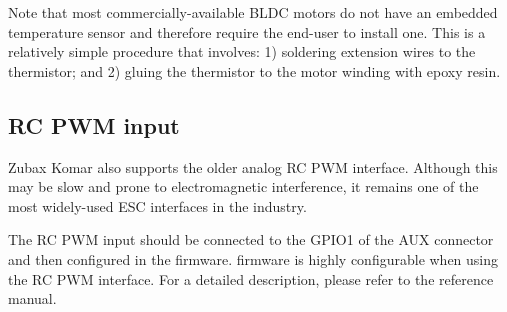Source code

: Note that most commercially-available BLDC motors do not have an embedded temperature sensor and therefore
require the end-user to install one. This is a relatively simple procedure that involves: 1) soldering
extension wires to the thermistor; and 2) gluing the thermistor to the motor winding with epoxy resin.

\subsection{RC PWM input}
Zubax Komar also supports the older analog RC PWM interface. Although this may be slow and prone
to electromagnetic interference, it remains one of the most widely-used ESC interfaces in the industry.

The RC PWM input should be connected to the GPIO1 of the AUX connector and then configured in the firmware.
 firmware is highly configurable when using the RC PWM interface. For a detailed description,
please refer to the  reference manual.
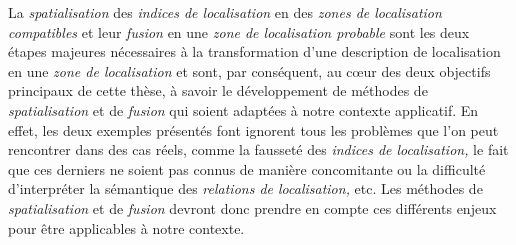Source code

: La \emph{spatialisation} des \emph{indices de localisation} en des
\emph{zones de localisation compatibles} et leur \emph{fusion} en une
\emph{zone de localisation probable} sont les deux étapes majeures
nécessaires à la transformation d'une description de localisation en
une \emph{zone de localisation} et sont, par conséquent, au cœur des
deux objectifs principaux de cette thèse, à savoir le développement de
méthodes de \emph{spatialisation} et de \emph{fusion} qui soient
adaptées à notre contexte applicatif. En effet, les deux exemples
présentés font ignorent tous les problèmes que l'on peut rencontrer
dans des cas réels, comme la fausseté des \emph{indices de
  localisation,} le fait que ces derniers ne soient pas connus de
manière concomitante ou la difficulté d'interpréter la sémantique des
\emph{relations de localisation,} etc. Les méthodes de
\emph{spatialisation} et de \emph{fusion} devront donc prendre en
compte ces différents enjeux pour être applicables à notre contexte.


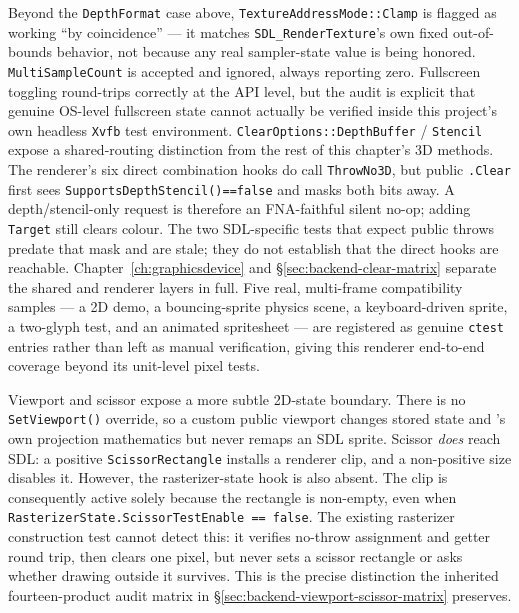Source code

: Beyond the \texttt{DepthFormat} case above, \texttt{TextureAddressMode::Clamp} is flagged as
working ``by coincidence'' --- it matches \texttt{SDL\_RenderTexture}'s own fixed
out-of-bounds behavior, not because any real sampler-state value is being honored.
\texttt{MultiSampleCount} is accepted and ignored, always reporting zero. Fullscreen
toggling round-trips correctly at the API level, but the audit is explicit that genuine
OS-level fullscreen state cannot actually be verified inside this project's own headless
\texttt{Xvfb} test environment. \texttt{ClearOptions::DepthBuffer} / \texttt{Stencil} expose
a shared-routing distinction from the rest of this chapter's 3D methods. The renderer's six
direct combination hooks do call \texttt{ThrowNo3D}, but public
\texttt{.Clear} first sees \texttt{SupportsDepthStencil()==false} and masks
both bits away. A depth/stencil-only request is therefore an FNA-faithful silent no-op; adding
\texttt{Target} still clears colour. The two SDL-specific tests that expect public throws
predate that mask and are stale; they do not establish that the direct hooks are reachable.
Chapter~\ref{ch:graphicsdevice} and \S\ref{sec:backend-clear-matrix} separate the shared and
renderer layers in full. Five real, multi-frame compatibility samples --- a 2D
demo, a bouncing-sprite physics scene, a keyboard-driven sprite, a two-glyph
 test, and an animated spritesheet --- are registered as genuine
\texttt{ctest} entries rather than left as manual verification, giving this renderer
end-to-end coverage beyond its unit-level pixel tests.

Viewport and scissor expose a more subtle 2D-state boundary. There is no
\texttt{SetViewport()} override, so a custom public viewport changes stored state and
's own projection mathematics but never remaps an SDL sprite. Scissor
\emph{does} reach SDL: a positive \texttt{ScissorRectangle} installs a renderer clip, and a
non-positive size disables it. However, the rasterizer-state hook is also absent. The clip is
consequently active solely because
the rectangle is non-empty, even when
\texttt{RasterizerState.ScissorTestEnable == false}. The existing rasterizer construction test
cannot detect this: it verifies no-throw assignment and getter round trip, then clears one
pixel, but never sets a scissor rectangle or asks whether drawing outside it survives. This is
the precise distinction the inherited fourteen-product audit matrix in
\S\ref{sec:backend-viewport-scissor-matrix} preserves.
────────────────
Transcribe, exactly and without additions, the lines of the records above, beginning with the line that contains "demo, a bouncing-sprite" and ending with the line that contains "clip, and a", both included.

» ANSWER AREA:
demo, a bouncing-sprite physics scene, a keyboard-driven sprite, a two-glyph
 test, and an animated spritesheet --- are registered as genuine
\texttt{ctest} entries rather than left as manual verification, giving this renderer
end-to-end coverage beyond its unit-level pixel tests.

Viewport and scissor expose a more subtle 2D-state boundary. There is no
\texttt{SetViewport()} override, so a custom public viewport changes stored state and
's own projection mathematics but never remaps an SDL sprite. Scissor
\emph{does} reach SDL: a positive \texttt{ScissorRectangle} installs a renderer clip, and a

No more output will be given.